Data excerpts
== == ==

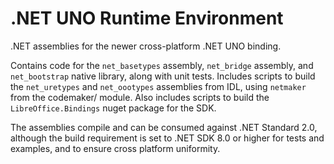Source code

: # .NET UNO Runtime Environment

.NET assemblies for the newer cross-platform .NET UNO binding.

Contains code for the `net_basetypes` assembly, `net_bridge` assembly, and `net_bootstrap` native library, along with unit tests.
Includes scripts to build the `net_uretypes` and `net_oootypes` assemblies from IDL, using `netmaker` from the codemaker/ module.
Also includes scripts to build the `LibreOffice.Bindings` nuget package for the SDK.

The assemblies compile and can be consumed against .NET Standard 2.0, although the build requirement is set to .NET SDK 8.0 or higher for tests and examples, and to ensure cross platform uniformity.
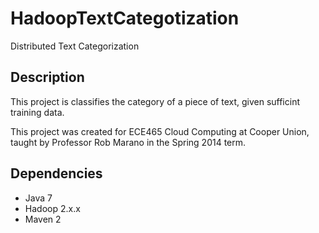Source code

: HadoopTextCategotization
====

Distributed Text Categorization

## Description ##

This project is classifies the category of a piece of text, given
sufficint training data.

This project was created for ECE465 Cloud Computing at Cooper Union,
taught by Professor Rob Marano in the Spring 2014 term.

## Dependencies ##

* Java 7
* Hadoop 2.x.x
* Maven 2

== == ==

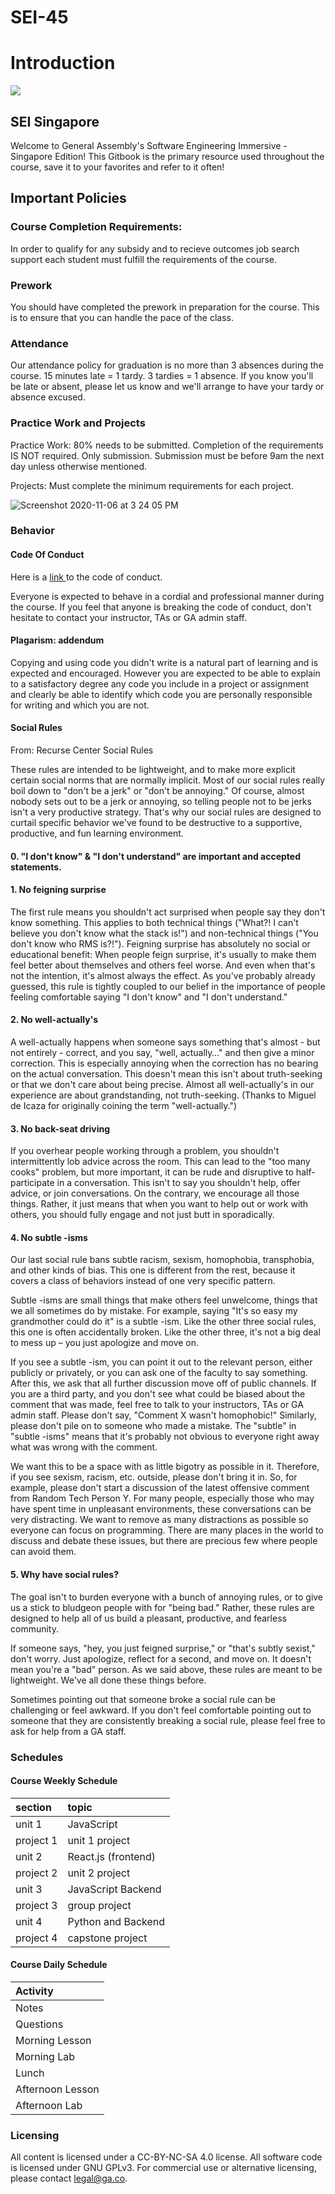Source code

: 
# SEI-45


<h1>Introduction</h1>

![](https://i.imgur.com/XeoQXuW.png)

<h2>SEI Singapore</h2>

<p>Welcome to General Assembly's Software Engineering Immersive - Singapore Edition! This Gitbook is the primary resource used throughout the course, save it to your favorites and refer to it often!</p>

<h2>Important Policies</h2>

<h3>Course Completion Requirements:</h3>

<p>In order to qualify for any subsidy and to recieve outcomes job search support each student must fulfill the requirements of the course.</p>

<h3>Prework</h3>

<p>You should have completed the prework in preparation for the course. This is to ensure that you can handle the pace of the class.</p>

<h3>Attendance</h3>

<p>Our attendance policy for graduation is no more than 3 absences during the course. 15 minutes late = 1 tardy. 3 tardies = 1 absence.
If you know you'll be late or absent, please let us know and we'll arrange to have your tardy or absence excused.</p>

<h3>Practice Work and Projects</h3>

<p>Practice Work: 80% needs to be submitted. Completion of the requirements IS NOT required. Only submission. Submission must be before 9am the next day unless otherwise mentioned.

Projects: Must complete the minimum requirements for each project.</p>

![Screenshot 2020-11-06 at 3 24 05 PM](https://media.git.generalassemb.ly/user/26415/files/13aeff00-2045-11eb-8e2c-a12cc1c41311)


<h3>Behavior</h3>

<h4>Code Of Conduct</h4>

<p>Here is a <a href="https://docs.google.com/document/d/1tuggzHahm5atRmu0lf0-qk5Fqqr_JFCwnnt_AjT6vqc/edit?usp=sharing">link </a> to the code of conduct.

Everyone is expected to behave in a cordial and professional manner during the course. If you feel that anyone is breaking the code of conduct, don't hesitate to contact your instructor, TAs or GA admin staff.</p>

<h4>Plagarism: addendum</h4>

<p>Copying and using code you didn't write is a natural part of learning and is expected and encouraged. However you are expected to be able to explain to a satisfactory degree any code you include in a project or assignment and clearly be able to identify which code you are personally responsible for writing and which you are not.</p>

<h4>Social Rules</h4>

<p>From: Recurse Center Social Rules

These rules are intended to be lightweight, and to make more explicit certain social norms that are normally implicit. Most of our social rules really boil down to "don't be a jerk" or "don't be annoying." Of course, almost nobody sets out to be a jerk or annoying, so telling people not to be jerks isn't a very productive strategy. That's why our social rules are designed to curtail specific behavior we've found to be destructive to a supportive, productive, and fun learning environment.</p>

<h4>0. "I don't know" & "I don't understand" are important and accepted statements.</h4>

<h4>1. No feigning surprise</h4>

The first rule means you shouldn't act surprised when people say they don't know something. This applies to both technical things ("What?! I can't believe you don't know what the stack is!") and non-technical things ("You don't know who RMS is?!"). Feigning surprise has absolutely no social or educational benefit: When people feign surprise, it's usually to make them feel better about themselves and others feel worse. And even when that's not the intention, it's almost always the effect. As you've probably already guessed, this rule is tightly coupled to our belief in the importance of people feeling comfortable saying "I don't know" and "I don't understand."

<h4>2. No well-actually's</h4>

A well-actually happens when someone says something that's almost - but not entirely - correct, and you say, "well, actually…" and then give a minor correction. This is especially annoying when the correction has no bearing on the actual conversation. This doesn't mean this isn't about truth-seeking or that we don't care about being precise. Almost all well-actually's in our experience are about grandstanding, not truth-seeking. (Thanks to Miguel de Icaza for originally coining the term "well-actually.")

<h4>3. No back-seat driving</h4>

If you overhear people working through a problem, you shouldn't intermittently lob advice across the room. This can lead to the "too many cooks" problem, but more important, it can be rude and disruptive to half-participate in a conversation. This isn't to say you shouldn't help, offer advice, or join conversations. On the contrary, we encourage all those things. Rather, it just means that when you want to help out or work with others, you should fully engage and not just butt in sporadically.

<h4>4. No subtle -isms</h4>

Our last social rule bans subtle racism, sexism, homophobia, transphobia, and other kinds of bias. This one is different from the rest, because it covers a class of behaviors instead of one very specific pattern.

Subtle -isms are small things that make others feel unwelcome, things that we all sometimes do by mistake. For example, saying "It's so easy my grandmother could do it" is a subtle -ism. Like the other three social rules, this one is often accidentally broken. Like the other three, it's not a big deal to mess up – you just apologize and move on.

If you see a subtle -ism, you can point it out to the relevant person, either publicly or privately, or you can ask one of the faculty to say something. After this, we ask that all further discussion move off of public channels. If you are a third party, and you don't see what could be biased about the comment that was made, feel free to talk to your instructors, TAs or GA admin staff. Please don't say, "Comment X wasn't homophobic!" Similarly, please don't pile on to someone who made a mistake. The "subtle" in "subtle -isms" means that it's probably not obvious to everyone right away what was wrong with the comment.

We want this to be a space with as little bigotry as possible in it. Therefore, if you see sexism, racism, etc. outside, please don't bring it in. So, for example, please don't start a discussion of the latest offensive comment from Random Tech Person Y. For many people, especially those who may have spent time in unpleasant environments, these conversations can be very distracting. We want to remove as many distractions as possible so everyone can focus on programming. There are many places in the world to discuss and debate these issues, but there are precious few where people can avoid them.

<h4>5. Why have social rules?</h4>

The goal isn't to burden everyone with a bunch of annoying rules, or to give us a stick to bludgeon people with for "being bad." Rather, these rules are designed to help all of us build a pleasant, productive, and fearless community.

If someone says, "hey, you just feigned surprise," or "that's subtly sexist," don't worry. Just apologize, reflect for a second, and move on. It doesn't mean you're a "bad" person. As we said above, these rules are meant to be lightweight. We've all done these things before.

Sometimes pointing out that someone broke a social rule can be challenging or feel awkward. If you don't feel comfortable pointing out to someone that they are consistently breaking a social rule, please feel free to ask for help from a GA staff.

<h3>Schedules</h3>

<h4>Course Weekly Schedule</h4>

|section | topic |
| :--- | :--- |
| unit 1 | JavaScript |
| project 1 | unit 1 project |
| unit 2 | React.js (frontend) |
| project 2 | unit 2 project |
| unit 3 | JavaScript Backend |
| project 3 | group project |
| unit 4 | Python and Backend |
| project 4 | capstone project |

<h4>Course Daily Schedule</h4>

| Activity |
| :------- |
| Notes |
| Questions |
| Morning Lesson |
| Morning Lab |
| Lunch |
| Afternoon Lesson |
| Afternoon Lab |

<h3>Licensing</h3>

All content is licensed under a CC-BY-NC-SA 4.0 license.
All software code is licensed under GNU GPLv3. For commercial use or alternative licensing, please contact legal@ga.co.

== == ==

**WHAT TO DO**
Please reproduce, exactly as they appear above, the lines from the line containing "Sometimes pointing out" up to and including the line containing "All content is".

**OUTPUT FOR THIS EXERCISE**
Sometimes pointing out that someone broke a social rule can be challenging or feel awkward. If you don't feel comfortable pointing out to someone that they are consistently breaking a social rule, please feel free to ask for help from a GA staff.

<h3>Schedules</h3>

<h4>Course Weekly Schedule</h4>

|section | topic |
| :--- | :--- |
| unit 1 | JavaScript |
| project 1 | unit 1 project |
| unit 2 | React.js (frontend) |
| project 2 | unit 2 project |
| unit 3 | JavaScript Backend |
| project 3 | group project |
| unit 4 | Python and Backend |
| project 4 | capstone project |

<h4>Course Daily Schedule</h4>

| Activity |
| :------- |
| Notes |
| Questions |
| Morning Lesson |
| Morning Lab |
| Lunch |
| Afternoon Lesson |
| Afternoon Lab |

<h3>Licensing</h3>

All content is licensed under a CC-BY-NC-SA 4.0 license.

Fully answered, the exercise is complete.